Golkar Kecewa Hasil Paripurna RUU Pemilu
Partai Golkar merasa kecewa dengan hasil paripurna Rancangan Undang-undang (RUU) Pemilu, karena dari empat isu krusial yang dibahas, hanya satu usulan Golkar yang disetujui yaitu menggunakan sistem pemilu proporsional terbuka.
Sisanya, Golkar kalah suara dengan partai lainnya.
"Kecewa namun tidak menyesal. Kami Fraksi Partai Golkar (FPG) berkomitmen untuk terus membangun sistem politik yang lebih baik, yang sudah menjadi amanat konstitusi dengan sistem presidensial. Sistem ini akan lebih efektif jika jumlah partai sederhana. Optimalisasi dan efisiensi kinerja di parlemen menjadi keinginan utama dari Golkar," kata Wakil Sekjen Partai Golkar, Nurul Arifin, di Jakarta, hari ini.
Dengan tujuan itu maka FPG memilih untuk konsisten dengan pilihannya yaitu, sistem pemilu terbuka; alokasi kursi 3-8 per daerah pemilihan (Dapil); ambang batas masuk parlemen (parliamentary treshoold/PT) 4 persen; serta sisa suara dikonversi menjadi kursi dengan metode penghitungan Devinsor Webster.
Sebelumnya dalam paripurna, Kamis kemarin, disepakati penggunaan Metode Kuota Murni sebagai tata cara konversi penghitungan suara dalam RUU Pemilu.
Selain itu, ambang batas pemilu (parliamentary threshold/PT) secara nasional 3,5 persen.
Paripurna juga menetapkan sistem pemilu adalah proporsioanal terbuka dengan alokasi kursi 3 hingga 10 per daerah pemilihan (Dapil) untuk DPR pusat; dan 3 hingga 12 untuk DPRD provinsi dan kabupaten.

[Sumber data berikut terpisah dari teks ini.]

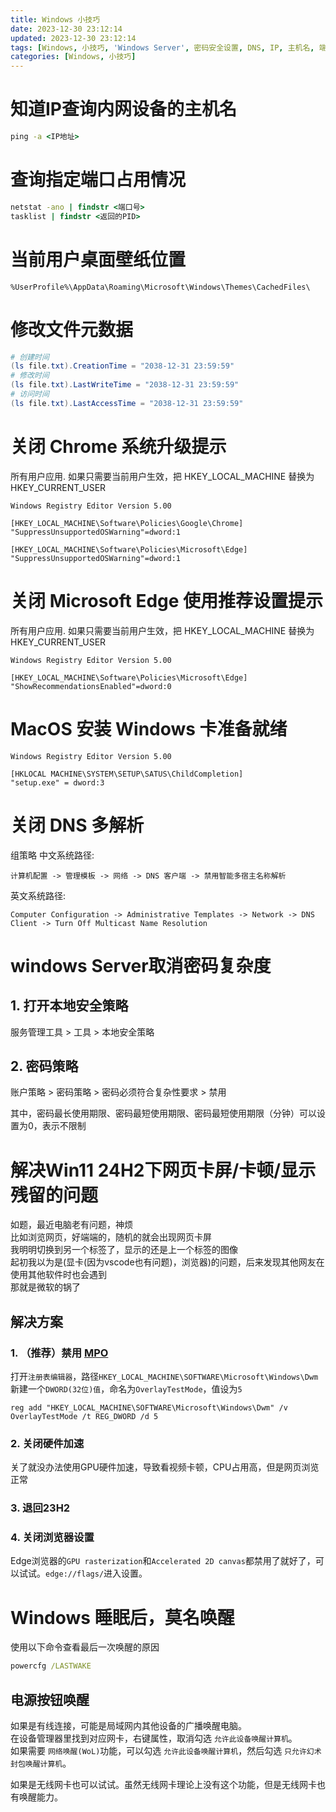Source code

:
 ```yaml
---
title: Windows 小技巧
date: 2023-12-30 23:12:14
updated: 2023-12-30 23:12:14
tags: [Windows, 小技巧, 'Windows Server', 密码安全设置, DNS, IP, 主机名, 端口, 桌面壁纸, 文件元数据, Chrome, Edge]
categories: [Windows, 小技巧]
---
```


# 知道IP查询内网设备的主机名
```cmd
ping -a <IP地址>
```

# 查询指定端口占用情况
```cmd
netstat -ano | findstr <端口号>
tasklist | findstr <返回的PID>
```

# 当前用户桌面壁纸位置
```
%UserProfile%\AppData\Roaming\Microsoft\Windows\Themes\CachedFiles\
```

# 修改文件元数据
```powershell
# 创建时间
(ls file.txt).CreationTime = "2038-12-31 23:59:59"
# 修改时间
(ls file.txt).LastWriteTime = "2038-12-31 23:59:59"
# 访问时间
(ls file.txt).LastAccessTime = "2038-12-31 23:59:59"
```

# 关闭 Chrome 系统升级提示
所有用户应用. 如果只需要当前用户生效，把 HKEY_LOCAL_MACHINE 替换为 HKEY_CURRENT_USER
```regedit
Windows Registry Editor Version 5.00 

[HKEY_LOCAL_MACHINE\Software\Policies\Google\Chrome] 
"SuppressUnsupportedOSWarning"=dword:1

[HKEY_LOCAL_MACHINE\Software\Policies\Microsoft\Edge] 
"SuppressUnsupportedOSWarning"=dword:1
```

# 关闭 Microsoft Edge 使用推荐设置提示
所有用户应用. 如果只需要当前用户生效，把 HKEY_LOCAL_MACHINE 替换为 HKEY_CURRENT_USER
```regedit
Windows Registry Editor Version 5.00 

[HKEY_LOCAL_MACHINE\Software\Policies\Microsoft\Edge] 
"ShowRecommendationsEnabled"=dword:0
```

# MacOS 安装 Windows 卡准备就绪
```regedit
Windows Registry Editor Version 5.00

[HKLOCAL MACHINE\SYSTEM\SETUP\SATUS\ChildCompletion]
"setup.exe" = dword:3
```

# 关闭 DNS 多解析
组策略
中文系统路径:
```
计算机配置 -> 管理模板 -> 网络 -> DNS 客户端 -> 禁用智能多宿主名称解析
```
英文系统路径:
```
Computer Configuration -> Administrative Templates -> Network -> DNS Client -> Turn Off Multicast Name Resolution
```

# windows Server取消密码复杂度
## 1. 打开本地安全策略
服务管理工具 > 工具 > 本地安全策略

## 2. 密码策略
账户策略 > 密码策略 > 密码必须符合复杂性要求 > 禁用

其中，密码最长使用期限、密码最短使用期限、密码最短使用期限（分钟）可以设置为0，表示不限制

# 解决Win11 24H2下网页卡屏/卡顿/显示残留的问题
如题，最近电脑老有问题，神烦  
比如浏览网页，好端端的，随机的就会出现网页卡屏  
我明明切换到另一个标签了，显示的还是上一个标签的图像  
起初我以为是(显卡(因为vscode也有问题)，浏览器)的问题，后来发现其他网友在使用其他软件时也会遇到  
那就是微软的锅了
## 解决方案
### 1. （推荐）禁用 [MPO](https://learn.microsoft.com/zh-cn/windows-hardware/drivers/display/multiplane-overlay-support)
打开`注册表编辑器`，路径`HKEY_LOCAL_MACHINE\SOFTWARE\Microsoft\Windows\Dwm`
新建一个`DWORD(32位)值`，命名为`OverlayTestMode`，值设为`5`
```
reg add "HKEY_LOCAL_MACHINE\SOFTWARE\Microsoft\Windows\Dwm" /v OverlayTestMode /t REG_DWORD /d 5  
```
### 2. 关闭硬件加速
关了就没办法使用GPU硬件加速，导致看视频卡顿，CPU占用高，但是网页浏览正常
### 3. 退回23H2
### 4. 关闭浏览器设置
Edge浏览器的`GPU rasterization`和`Accelerated 2D canvas`都禁用了就好了，可以试试。`edge://flags/`进入设置。

# Windows 睡眠后，莫名唤醒
使用以下命令查看最后一次唤醒的原因
```cmd
powercfg /LASTWAKE
```

## 电源按钮唤醒
如果是有线连接，可能是局域网内其他设备的广播唤醒电脑。  
在设备管理器里找到对应网卡，右键属性，取消勾选 `允许此设备唤醒计算机`。  
如果需要 `网络唤醒(WoL)`功能，可以勾选 `允许此设备唤醒计算机`，然后勾选 `只允许幻术封包唤醒计算机`。

如果是无线网卡也可以试试。虽然无线网卡理论上没有这个功能，但是无线网卡也有唤醒能力。  
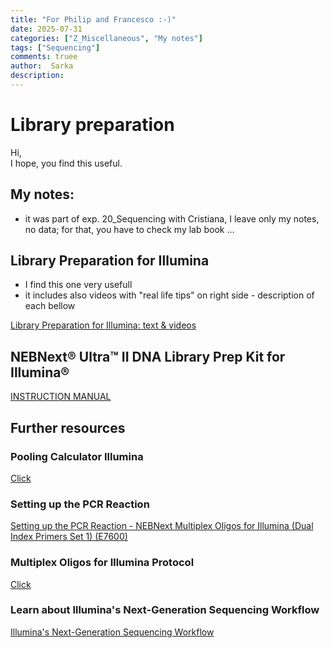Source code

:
 ```yaml
---
title: "For Philip and Francesco :-)"
date: 2025-07-31 
categories: ["Z_Miscellaneous", "My notes"]
tags: ["Sequencing"]
comments: truee
author:  Sarka
description:
---
```


# Library preparation

Hi, <br>
I hope, you find this useful. 


## My notes:
* it was part of exp. 20_Sequencing with Cristiana, I leave only my notes, no data; for that, you have to check my lab book ... 
<object data= "{{ site.url }}/../uploads/Sarka/protocols/Exp.20_Library prep. with Cristiana.pdf" width="700" height="700" type='application/pdf'></object>


## Library Preparation for Illumina
* I find this one very usefull 
* it includes also videos with "real life tips" on right side - description of each bellow

[Library Preparation for Illumina: text & videos](https://www.neb.com/en/products/next-generation-sequencing-library-preparation/library-preparation-for-illumina)

## NEBNext® Ultra™ II DNA Library Prep Kit for Illumina®
[INSTRUCTION MANUAL](https://www.neb.com/en/products/e7645-nebnext-ultra-ii-dna-library-prep-kit-for-illumina?srsltid=AfmBOoqiEkfW6zqIcwvkYSi56rQCwjE8mcNlP18ZxYh8qNVfFuVry5WV)

<object data= "{{ site.url }}/../uploads/Sarka/protocols/manualE7103-E7645.pdf" width="700" height="700" type='application/pdf'></object>


## Further resources

### Pooling Calculator Illumina
[Click](https://support.illumina.com/help/pooling-calculator/pooling-calculator.htm)


### Setting up the PCR Reaction
[Setting up the PCR Reaction - NEBNext Multiplex Oligos for Illumina (Dual Index Primers Set 1) (E7600)](https://www.neb.com/en/protocols/2015/01/23/setting-up-the-pcr-reaction-e7600)

### Multiplex Oligos for Illumina Protocol
[Click](https://www.cellsignal.com/learn-and-support/protocols/multiplex-oligos-illumina-dual-index)

### Learn about Illumina's Next-Generation Sequencing Workflow
[Illumina's Next-Generation Sequencing Workflow](https://www.youtube.com/watch?v=oIJaA6h2bFM&ab_channel=Illumina)

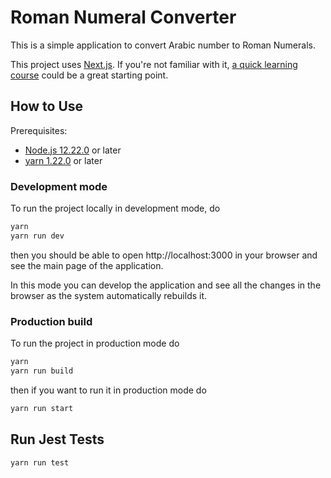 # Roman Numeral Converter

This is a simple application to convert Arabic number to Roman Numerals.

This project uses [Next.js](https://nextjs.org/docs/getting-started). If you're not familiar with it, [a quick learning course](https://nextjs.org/learn/basics/create-nextjs-app) could be a great starting point.

## How to Use

Prerequisites:

* [Node.js 12.22.0](https://nodejs.org/) or later
* [yarn 1.22.0](https://classic.yarnpkg.com/en/docs/install) or later

### Development mode

To run the project locally in development mode, do

```bash
yarn 
yarn run dev
```

then you should be able to open http://localhost:3000 in your browser and see the main page of the application.

In this mode you can develop the application and see all the changes in the browser as the system automatically rebuilds it.

### Production build

To run the project in production mode do

```bash
yarn 
yarn run build
```

then if you want to run it in production mode do
```bash
yarn run start
```

## Run Jest Tests

```bash
yarn run test
```

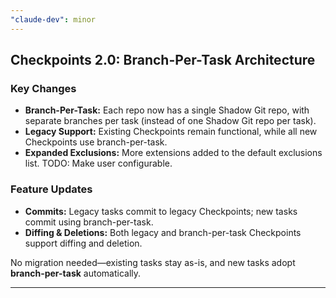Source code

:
 ```yaml
---
"claude-dev": minor
---
```


## Checkpoints 2.0: **Branch-Per-Task** Architecture

### Key Changes
- **Branch-Per-Task:** Each repo now has a single Shadow Git repo, with separate branches per task (instead of one Shadow Git repo per task).
- **Legacy Support:** Existing Checkpoints remain functional, while all new Checkpoints use branch-per-task.
- **Expanded Exclusions:** More extensions added to the default exclusions list. TODO: Make user configurable.

### Feature Updates
- **Commits:** Legacy tasks commit to legacy Checkpoints; new tasks commit using branch-per-task.
- **Diffing & Deletions:** Both legacy and branch-per-task Checkpoints support diffing and deletion.

No migration needed—existing tasks stay as-is, and new tasks adopt **branch-per-task** automatically.

---

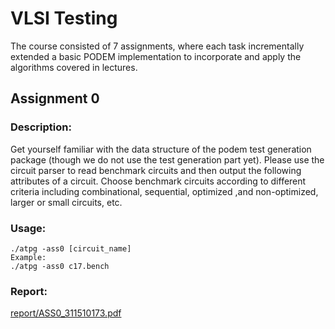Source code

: # VLSI Testing
The course consisted of 7 assignments, where each task incrementally extended a basic PODEM implementation to incorporate and apply the algorithms covered in lectures.

## Assignment 0
### Description:
Get yourself familiar with the data structure of the podem test generation package (though we do not use the test generation part yet). 
Please use the circuit parser to read benchmark circuits and then output the following attributes of a circuit. 
Choose benchmark circuits according to different criteria including combinational, sequential, optimized ,and non-optimized, larger or small circuits, etc.

### Usage:
```
./atpg -ass0 [circuit_name]
Example:
./atpg -ass0 c17.bench
```

### Report:
[report/ASS0_311510173.pdf](report/ASS0_311510173.pdf)
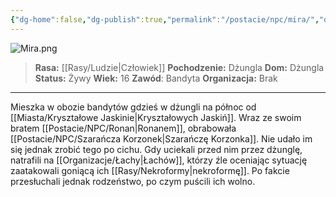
 ```yaml
---
{"dg-home":false,"dg-publish":true,"permalink":"/postacie/npc/mira/","dgPassFrontmatter":true}
---
```


![Mira.png](/img/user/Vault/Grafiki/NPC/Mira.png)

> **Rasa:** [[Rasy/Ludzie\|Człowiek]]
> **Pochodzenie:** Dżungla
> **Dom:** Dżungla
> **Status:** Żywy
> **Wiek:** 16
> **Zawód**: Bandyta
> **Organizacja:** Brak

---

Mieszka w obozie bandytów gdzieś w dżungli na północ od [[Miasta/Kryształowe Jaskinie\|Kryształowych Jaskiń]]. Wraz ze swoim bratem [[Postacie/NPC/Ronan\|Ronanem]], obrabowała [[Postacie/NPC/Szarańcza Korzonek\|Szarańczę Korzonka]]. Nie udało im się jednak zrobić tego po cichu. Gdy uciekali przed nim przez dżunglę, natrafili na [[Organizacje/Łachy\|Łachów]], którzy źle oceniając sytuację zaatakowali goniącą ich [[Rasy/Nekroformy\|nekroformę]]. Po fakcie przesłuchali jednak rodzeństwo, po czym puścili ich wolno.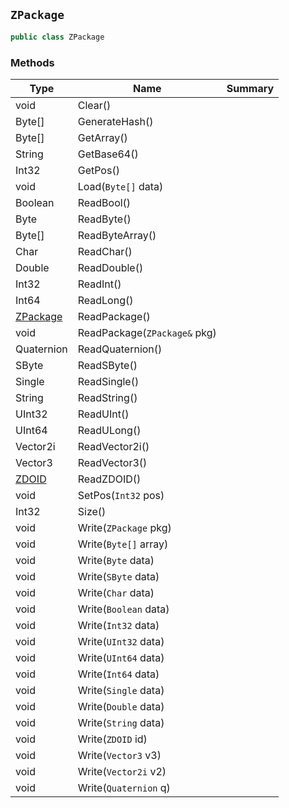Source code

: ## `ZPackage`

```csharp
public class ZPackage

```

### Methods

| Type | Name | Summary | 
| --- | --- | --- | 
| void | Clear() |  | 
| Byte[] | GenerateHash() |  | 
| Byte[] | GetArray() |  | 
| String | GetBase64() |  | 
| Int32 | GetPos() |  | 
| void | Load(`Byte[]` data) |  | 
| Boolean | ReadBool() |  | 
| Byte | ReadByte() |  | 
| Byte[] | ReadByteArray() |  | 
| Char | ReadChar() |  | 
| Double | ReadDouble() |  | 
| Int32 | ReadInt() |  | 
| Int64 | ReadLong() |  | 
| [ZPackage](./ZPackage.md) | ReadPackage() |  | 
| void | ReadPackage(`ZPackage&` pkg) |  | 
| Quaternion | ReadQuaternion() |  | 
| SByte | ReadSByte() |  | 
| Single | ReadSingle() |  | 
| String | ReadString() |  | 
| UInt32 | ReadUInt() |  | 
| UInt64 | ReadULong() |  | 
| Vector2i | ReadVector2i() |  | 
| Vector3 | ReadVector3() |  | 
| [ZDOID](./ZDOID.md) | ReadZDOID() |  | 
| void | SetPos(`Int32` pos) |  | 
| Int32 | Size() |  | 
| void | Write(`ZPackage` pkg) |  | 
| void | Write(`Byte[]` array) |  | 
| void | Write(`Byte` data) |  | 
| void | Write(`SByte` data) |  | 
| void | Write(`Char` data) |  | 
| void | Write(`Boolean` data) |  | 
| void | Write(`Int32` data) |  | 
| void | Write(`UInt32` data) |  | 
| void | Write(`UInt64` data) |  | 
| void | Write(`Int64` data) |  | 
| void | Write(`Single` data) |  | 
| void | Write(`Double` data) |  | 
| void | Write(`String` data) |  | 
| void | Write(`ZDOID` id) |  | 
| void | Write(`Vector3` v3) |  | 
| void | Write(`Vector2i` v2) |  | 
| void | Write(`Quaternion` q) |  |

Nurul menjelaskan metode Webster adalah yang paling banyak digunakan di dunia karena dianggap paling adil.
Dengan metode ini, perolehan suara banyak dipresentasikan dalam jumlah kursi yang sesuai.
"Metode Quota adalah model ketidakadilan, karena partai-partai menengah yang hanya dapat kursi dari suara yang tidak sebanding dengan kursi bilangan pembagi (BPP). Kami ingin berkontribusi terhadap pembangunan politik dan pendidikan politik negeri ini," kata anggota Komisi II DPR ini.